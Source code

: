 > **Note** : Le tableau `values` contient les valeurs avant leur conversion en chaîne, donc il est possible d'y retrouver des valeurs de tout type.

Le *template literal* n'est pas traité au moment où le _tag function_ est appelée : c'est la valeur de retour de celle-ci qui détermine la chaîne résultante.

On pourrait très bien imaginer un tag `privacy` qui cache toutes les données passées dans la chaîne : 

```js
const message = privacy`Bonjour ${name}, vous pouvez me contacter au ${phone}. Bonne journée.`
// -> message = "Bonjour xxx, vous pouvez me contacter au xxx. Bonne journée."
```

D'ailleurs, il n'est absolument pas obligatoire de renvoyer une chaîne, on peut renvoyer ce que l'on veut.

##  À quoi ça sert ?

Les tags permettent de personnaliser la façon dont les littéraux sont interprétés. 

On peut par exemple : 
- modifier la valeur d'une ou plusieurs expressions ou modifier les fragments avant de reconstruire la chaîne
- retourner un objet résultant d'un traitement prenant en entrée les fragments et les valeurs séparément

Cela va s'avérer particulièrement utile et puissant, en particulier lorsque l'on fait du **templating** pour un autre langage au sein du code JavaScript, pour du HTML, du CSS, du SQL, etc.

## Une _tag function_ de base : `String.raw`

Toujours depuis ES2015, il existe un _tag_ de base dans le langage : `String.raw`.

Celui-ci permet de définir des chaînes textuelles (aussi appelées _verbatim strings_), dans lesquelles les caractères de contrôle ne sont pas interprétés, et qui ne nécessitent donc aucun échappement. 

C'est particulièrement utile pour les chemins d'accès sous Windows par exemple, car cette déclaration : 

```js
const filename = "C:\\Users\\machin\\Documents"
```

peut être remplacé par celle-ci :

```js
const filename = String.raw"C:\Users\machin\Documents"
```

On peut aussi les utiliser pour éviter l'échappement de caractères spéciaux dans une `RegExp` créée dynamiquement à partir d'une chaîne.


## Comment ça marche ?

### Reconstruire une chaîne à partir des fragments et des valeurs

== == ==

• **WHAT YOU HAVE TO DO**: Find the line containing "On pourrait très" in the data above. Please transcribe it and every line after it, exactly.

• **WORKED SOLUTION**:
On pourrait très bien imaginer un tag `privacy` qui cache toutes les données passées dans la chaîne : 

```js
const message = privacy`Bonjour ${name}, vous pouvez me contacter au ${phone}. Bonne journée.`
// -> message = "Bonjour xxx, vous pouvez me contacter au xxx. Bonne journée."
```

D'ailleurs, il n'est absolument pas obligatoire de renvoyer une chaîne, on peut renvoyer ce que l'on veut.

##  À quoi ça sert ?

Les tags permettent de personnaliser la façon dont les littéraux sont interprétés. 

On peut par exemple : 
- modifier la valeur d'une ou plusieurs expressions ou modifier les fragments avant de reconstruire la chaîne
- retourner un objet résultant d'un traitement prenant en entrée les fragments et les valeurs séparément

Cela va s'avérer particulièrement utile et puissant, en particulier lorsque l'on fait du **templating** pour un autre langage au sein du code JavaScript, pour du HTML, du CSS, du SQL, etc.

## Une _tag function_ de base : `String.raw`

Toujours depuis ES2015, il existe un _tag_ de base dans le langage : `String.raw`.

Celui-ci permet de définir des chaînes textuelles (aussi appelées _verbatim strings_), dans lesquelles les caractères de contrôle ne sont pas interprétés, et qui ne nécessitent donc aucun échappement. 

C'est particulièrement utile pour les chemins d'accès sous Windows par exemple, car cette déclaration : 

```js
const filename = "C:\\Users\\machin\\Documents"
```

peut être remplacé par celle-ci :

```js
const filename = String.raw"C:\Users\machin\Documents"
```

On peut aussi les utiliser pour éviter l'échappement de caractères spéciaux dans une `RegExp` créée dynamiquement à partir d'une chaîne.


## Comment ça marche ?

### Reconstruire une chaîne à partir des fragments et des valeurs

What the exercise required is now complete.